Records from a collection
┄┄┄┄┄┄
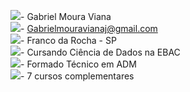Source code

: <img src="https://icongr.am/entypo/user.svg?size=20&color=ffffff" >-  Gabriel Moura Viana <br/>
<img src="https://icongr.am/fontawesome/envelope-o.svg?size=20&color=ffffff" >-  Gabrielmouravianaj@gmail.com <br/>
<img src="https://icongr.am/entypo/location.svg?size=20&color=ffffff" >- Franco da Rocha - SP <br/>
<img src="https://icongr.am/material/book-open-page-variant.svg?size=20&color=ffffff" >- Cursando Ciência de Dados na EBAC <br/>
<img src="https://icongr.am/fontawesome/mortar-board.svg?size=20&color=ffffff" >- Formado Técnico em ADM <br/>
<img src="https://icongr.am/clarity/license.svg?size=20&color=ffffff" >- 7 cursos complementares <br/>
┄┄┄┄┄┄
Aim of the task :: The span to give again runs from the line with "na EBAC <br/>" through the last line of the records above; reproduce it exactly and nothing more.

Solution to the problem ::
<img src="https://icongr.am/material/book-open-page-variant.svg?size=20&color=ffffff" >- Cursando Ciência de Dados na EBAC <br/>
<img src="https://icongr.am/fontawesome/mortar-board.svg?size=20&color=ffffff" >- Formado Técnico em ADM <br/>
<img src="https://icongr.am/clarity/license.svg?size=20&color=ffffff" >- 7 cursos complementares <br/>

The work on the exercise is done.